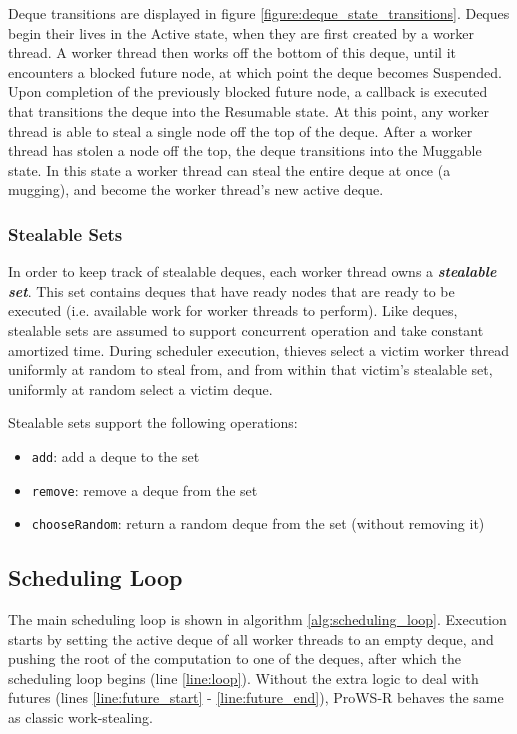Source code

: \documentclass[bsc,frontabs,singlespacing,parskip,deptreport,normalheadings]{infthesis}
\begin{document}
Deque transitions are displayed in figure \ref{figure:deque_state_transitions}.
Deques begin their lives in the Active state, when they are first created by a
worker thread. A worker thread then works off the bottom of this deque, until it
encounters a blocked future node, at which point the deque becomes Suspended.
Upon completion of the previously blocked future node, a callback is executed
that transitions the deque into the Resumable state. At this point, any worker
thread is able to steal a single node off the top of the deque. After a worker
thread has stolen a node off the top, the deque transitions into the Muggable
state. In this state a worker thread can steal the entire deque at once (a
mugging), and become the worker thread's new active deque.

\subsubsection*{Stealable Sets}
\label{subsubsection:stealable_sets}

In order to keep track of stealable deques, each worker thread owns a
\textbf{\textit{stealable set}}. This set contains deques that have ready nodes
that are ready to be executed (i.e. available work for worker threads to
perform). Like deques, stealable sets are assumed to support concurrent
operation and take constant amortized time. During scheduler execution, thieves
select a victim worker thread uniformly at random to steal from, and from within
that victim's stealable set, uniformly at random select a victim deque.

Stealable sets support the following operations:

\begin{itemize}
    \item \texttt{add}: add a deque to the set
    \item \texttt{remove}: remove a deque from the set
    \item \texttt{chooseRandom}: return a random deque from the set (without
        removing it)
\end{itemize}

\subsection{Scheduling Loop}

The main scheduling loop is shown in algorithm \ref{alg:scheduling_loop}.
Execution starts by setting the active deque of all worker threads to an empty
deque, and pushing the root of the computation to one of the deques, after which
the scheduling loop begins (line \ref{line:loop}).
Without the extra logic to deal with futures (lines \ref{line:future_start} -
\ref{line:future_end}), ProWS-R behaves the same as classic work-stealing.
\end{document}
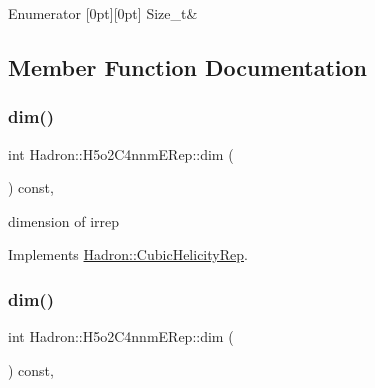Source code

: \begin{DoxyEnumFields}{Enumerator}
[0pt][0pt]{}\mbox{\label{structHadron_1_1H5o2C4nnmERep_ae4c0ee2946270c0d760824c8d2c10bc4a8a34a0808edb034c43b5fbf015c7aa65}} 
Size\+\_\+t&\\
\hline

\end{DoxyEnumFields}


\subsection{Member Function Documentation}
\mbox{\label{structHadron_1_1H5o2C4nnmERep_accbf09b2922edd15ef55ad93a6d69777}} 
\subsubsection{\texorpdfstring{dim()}{dim()}\hspace{0.1cm}{\footnotesize\ttfamily [1/3]}}
{\footnotesize\ttfamily int Hadron\+::\+H5o2\+C4nnm\+E\+Rep\+::dim (\begin{DoxyParamCaption}{ }\end{DoxyParamCaption}) const\hspace{0.3cm}{\ttfamily [inline]}, {\ttfamily [virtual]}}

dimension of irrep 

Implements \mbox{\hyperlink{structHadron_1_1CubicHelicityRep_a95d229a05580e65f8bdde74a1e316855}{Hadron\+::\+Cubic\+Helicity\+Rep}}.

\mbox{\label{structHadron_1_1H5o2C4nnmERep_accbf09b2922edd15ef55ad93a6d69777}} 
\subsubsection{\texorpdfstring{dim()}{dim()}\hspace{0.1cm}{\footnotesize\ttfamily [2/3]}}
{\footnotesize\ttfamily int Hadron\+::\+H5o2\+C4nnm\+E\+Rep\+::dim (\begin{DoxyParamCaption}{ }\end{DoxyParamCaption}) const\hspace{0.3cm}{\ttfamily [inline]}, {\ttfamily [virtual]}}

━━━━

What you are asked to do — Copy each line of the records containing the string "worker".

Written response —
worker thread. A worker thread then works off the bottom of this deque, until it
that transitions the deque into the Resumable state. At this point, any worker
thread is able to steal a single node off the top of the deque. After a worker
state. In this state a worker thread can steal the entire deque at once (a
mugging), and become the worker thread's new active deque.
In order to keep track of stealable deques, each worker thread owns a
that are ready to be executed (i.e. available work for worker threads to
select a victim worker thread uniformly at random to steal from, and from within
Execution starts by setting the active deque of all worker threads to an empty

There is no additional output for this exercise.